# [WHAT NEEDS TO BE DONE]
Wherever the word "REVISADO" occurs in the lines below, copy the whole line.

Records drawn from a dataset

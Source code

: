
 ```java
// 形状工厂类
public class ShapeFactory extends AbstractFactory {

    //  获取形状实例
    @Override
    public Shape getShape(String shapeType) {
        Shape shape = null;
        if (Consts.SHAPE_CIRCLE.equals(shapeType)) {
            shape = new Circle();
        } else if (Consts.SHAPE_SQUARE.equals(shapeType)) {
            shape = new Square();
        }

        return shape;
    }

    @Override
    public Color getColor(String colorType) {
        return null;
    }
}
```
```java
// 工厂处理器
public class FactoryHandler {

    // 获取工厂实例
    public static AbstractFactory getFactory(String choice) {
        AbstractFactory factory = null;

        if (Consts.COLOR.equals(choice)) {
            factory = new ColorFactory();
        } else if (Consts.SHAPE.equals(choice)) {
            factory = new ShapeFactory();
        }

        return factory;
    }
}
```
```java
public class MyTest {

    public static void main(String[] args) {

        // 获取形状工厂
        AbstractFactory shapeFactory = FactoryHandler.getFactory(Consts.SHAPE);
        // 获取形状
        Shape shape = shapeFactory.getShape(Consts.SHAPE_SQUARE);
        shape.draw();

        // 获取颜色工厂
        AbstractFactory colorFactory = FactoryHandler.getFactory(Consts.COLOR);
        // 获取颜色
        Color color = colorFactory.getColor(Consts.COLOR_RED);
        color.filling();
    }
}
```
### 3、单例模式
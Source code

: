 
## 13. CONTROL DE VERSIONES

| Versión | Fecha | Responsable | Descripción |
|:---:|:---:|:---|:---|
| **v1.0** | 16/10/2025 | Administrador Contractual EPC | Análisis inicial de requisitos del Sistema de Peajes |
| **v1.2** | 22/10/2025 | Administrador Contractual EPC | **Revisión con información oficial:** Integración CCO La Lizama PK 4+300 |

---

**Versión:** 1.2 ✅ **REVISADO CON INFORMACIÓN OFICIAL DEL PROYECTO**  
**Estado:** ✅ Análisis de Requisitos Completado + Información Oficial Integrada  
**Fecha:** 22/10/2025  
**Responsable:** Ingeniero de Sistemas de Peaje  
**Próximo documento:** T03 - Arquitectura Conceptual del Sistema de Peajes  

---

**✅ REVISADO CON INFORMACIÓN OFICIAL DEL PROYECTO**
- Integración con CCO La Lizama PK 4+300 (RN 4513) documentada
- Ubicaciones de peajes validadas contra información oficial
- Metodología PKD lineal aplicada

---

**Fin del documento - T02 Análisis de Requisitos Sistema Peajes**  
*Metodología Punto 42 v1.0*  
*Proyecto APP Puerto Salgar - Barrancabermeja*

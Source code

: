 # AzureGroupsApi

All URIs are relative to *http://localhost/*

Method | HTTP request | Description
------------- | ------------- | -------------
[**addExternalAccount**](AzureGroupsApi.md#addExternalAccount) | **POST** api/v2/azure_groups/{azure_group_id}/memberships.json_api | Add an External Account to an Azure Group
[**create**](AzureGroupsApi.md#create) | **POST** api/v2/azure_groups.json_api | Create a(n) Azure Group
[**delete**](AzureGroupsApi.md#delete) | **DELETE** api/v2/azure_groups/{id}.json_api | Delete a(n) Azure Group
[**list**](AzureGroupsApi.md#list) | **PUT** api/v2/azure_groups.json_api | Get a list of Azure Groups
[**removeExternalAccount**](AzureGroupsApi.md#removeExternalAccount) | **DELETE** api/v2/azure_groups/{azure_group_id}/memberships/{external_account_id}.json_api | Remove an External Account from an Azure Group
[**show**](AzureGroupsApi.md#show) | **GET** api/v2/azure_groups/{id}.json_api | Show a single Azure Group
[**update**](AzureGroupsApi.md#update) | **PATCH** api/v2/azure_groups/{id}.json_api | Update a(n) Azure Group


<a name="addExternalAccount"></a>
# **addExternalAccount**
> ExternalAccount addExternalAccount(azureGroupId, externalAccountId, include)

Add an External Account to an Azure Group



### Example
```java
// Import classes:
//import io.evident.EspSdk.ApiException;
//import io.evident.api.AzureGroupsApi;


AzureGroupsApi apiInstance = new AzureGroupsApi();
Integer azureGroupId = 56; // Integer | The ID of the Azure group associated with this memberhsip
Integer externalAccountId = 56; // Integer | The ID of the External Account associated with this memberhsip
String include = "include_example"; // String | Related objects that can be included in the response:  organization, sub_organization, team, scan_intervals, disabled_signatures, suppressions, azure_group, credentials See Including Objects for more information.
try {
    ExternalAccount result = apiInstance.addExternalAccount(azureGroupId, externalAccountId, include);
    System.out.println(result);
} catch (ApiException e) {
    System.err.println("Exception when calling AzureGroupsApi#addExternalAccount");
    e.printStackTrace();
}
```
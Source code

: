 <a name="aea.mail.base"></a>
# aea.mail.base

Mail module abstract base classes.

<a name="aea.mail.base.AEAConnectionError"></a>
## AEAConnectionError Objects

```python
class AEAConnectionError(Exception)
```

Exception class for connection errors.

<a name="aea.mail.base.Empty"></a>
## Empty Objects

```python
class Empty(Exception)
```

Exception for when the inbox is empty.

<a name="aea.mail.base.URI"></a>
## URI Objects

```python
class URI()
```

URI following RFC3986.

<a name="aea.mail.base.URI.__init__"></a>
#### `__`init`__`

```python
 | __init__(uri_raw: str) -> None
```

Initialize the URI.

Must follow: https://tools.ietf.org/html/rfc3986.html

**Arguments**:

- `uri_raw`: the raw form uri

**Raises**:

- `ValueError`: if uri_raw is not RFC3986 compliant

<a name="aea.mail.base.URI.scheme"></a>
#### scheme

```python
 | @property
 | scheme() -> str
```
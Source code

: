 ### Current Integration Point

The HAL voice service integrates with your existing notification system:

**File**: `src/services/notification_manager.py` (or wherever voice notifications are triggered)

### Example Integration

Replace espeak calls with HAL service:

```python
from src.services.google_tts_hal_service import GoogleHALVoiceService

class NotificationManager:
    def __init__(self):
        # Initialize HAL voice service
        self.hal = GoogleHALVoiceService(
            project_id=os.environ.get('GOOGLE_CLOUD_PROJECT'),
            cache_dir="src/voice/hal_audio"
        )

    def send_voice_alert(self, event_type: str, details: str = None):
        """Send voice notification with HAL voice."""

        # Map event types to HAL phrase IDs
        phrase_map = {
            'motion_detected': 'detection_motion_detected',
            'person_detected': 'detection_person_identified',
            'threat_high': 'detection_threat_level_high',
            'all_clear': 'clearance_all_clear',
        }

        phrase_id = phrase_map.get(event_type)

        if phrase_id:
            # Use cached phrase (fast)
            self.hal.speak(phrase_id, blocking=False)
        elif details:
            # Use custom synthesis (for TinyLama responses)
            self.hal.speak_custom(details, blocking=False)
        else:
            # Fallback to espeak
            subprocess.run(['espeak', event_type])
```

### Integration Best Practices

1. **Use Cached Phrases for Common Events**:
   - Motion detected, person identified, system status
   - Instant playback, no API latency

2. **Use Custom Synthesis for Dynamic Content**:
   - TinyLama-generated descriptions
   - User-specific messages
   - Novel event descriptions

# [OUTPUT FOR THIS TASK]
**Versión:** 1.2 ✅ **REVISADO CON INFORMACIÓN OFICIAL DEL PROYECTO**  
**✅ REVISADO CON INFORMACIÓN OFICIAL DEL PROYECTO**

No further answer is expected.